▶ _Work to be completed_: Write out exactly the lines from the first line of the records below through the line that contains "(gestão de conteúdo).", and stop there.

Collected data:
***

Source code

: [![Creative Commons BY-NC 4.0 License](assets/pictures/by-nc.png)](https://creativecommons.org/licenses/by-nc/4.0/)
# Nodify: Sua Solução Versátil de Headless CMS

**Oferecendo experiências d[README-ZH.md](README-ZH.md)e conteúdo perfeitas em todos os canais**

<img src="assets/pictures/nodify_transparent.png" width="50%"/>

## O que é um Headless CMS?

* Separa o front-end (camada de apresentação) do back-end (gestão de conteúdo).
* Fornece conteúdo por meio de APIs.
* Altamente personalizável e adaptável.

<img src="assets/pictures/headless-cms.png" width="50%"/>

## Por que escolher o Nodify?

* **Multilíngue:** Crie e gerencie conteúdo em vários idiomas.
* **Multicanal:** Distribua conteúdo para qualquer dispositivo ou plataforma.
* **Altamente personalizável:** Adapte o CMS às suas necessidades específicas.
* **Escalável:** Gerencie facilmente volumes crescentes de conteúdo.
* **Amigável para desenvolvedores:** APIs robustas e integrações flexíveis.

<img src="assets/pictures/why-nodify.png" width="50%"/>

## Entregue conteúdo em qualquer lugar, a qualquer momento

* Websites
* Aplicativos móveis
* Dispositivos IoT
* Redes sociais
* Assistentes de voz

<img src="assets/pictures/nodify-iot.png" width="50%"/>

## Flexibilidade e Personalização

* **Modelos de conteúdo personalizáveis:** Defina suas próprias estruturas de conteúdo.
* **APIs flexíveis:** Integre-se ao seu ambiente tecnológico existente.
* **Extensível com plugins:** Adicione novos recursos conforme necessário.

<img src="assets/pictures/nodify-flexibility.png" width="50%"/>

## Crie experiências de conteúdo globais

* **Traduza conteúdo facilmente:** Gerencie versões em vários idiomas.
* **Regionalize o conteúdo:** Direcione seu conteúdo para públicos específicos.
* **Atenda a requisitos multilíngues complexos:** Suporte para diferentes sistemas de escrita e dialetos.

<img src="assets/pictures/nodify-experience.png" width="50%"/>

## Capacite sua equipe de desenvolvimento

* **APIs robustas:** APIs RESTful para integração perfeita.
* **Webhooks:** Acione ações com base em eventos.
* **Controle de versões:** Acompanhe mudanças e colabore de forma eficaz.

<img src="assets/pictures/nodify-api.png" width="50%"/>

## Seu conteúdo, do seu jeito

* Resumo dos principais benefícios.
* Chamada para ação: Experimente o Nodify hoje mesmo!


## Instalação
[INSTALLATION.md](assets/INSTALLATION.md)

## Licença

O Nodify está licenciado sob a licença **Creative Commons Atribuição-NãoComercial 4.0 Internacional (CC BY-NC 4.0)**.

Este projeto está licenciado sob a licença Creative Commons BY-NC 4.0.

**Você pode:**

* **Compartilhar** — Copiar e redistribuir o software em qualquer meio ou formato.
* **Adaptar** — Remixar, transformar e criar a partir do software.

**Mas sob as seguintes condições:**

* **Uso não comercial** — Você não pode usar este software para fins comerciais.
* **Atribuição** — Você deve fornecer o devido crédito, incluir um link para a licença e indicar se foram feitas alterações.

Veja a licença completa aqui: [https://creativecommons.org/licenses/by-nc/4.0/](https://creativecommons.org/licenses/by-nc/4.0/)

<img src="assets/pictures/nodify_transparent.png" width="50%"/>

***

▶ _Answer section_:
Source code

: [![Creative Commons BY-NC 4.0 License](assets/pictures/by-nc.png)](https://creativecommons.org/licenses/by-nc/4.0/)
# Nodify: Sua Solução Versátil de Headless CMS

**Oferecendo experiências d[README-ZH.md](README-ZH.md)e conteúdo perfeitas em todos os canais**

<img src="assets/pictures/nodify_transparent.png" width="50%"/>

## O que é um Headless CMS?

* Separa o front-end (camada de apresentação) do back-end (gestão de conteúdo).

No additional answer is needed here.